La crise des migrants et ses conséquences sur l’Europe, vue de Belgrade

par | 16 avril 2016 | Géopolitique

La crise des migrants et ses conséquences sur l’Europe, vue de Belgrade

Dragana Trifkovic, journaliste au magazine serbe Geopolitika, et au magazine allemand Zuerst, fondateur et directeur du Centre des études géostratégiques à Belgrade, Serbie, conseillé pour le Parti Démocratique Serbe (DSS)…

Le début de la crise migratoire

L’année 2015 a été marquée par la crise migratoire, c’est-à-dire par un déplacement des populations d’une importance jamais vue dans l’histoire récente, ou plus précisément depuis la fin de la Deuxième Guerre mondiale. Avant d’analyser les causes et les conséquences de cette crise, il est nécessaire de se rappeler que la vague des réfugiés du Proche-Orient était précédée par des migrations des Albanais du territoire serbe, c’est-à-dire de Kosovo-et-Métochie, vers l’Union européenne, à savoir l’Allemagne. Fin décembre 2014 et début 2015, des lignes de bus spéciales ont été établies, mais ce n’était pas suffisant pour transporter tous les Albanais de Pristina vers Subotica, c’est-à-dire vers la frontière hongroise.

En trois mois, selon certaines informations, 30.000 Albanais ont émigré depuis le territoire de la région du sud de la Serbie vers les pays de l’UE.

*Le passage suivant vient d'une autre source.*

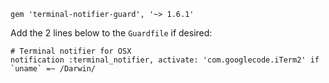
 ```
gem 'terminal-notifier-guard', '~> 1.6.1'
```

Add the 2 lines below to the `Guardfile` if desired:

```
# Terminal notifier for OSX
notification :terminal_notifier, activate: 'com.googlecode.iTerm2' if `uname` =~ /Darwin/
```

Des médias serbes, ainsi que des médias étrangers ont écrit sur cet événement, curieux de savoir ce qui a motivé les Albanais à partir soudainement vers l’UE. Selon les dires des migrants qui ont répondu aux questions des journalistes curieux, en attendant le bus à la gare de Pristina, la cause en était la pauvreté et le futur incertain au Kosovo-et-Métochie. Ils ont également dit aux journalistes qu’ils avaient entendu que l’Allemagne, la France et la Suisse offraient de bonnes conditions de vie aux demandeurs d’asile.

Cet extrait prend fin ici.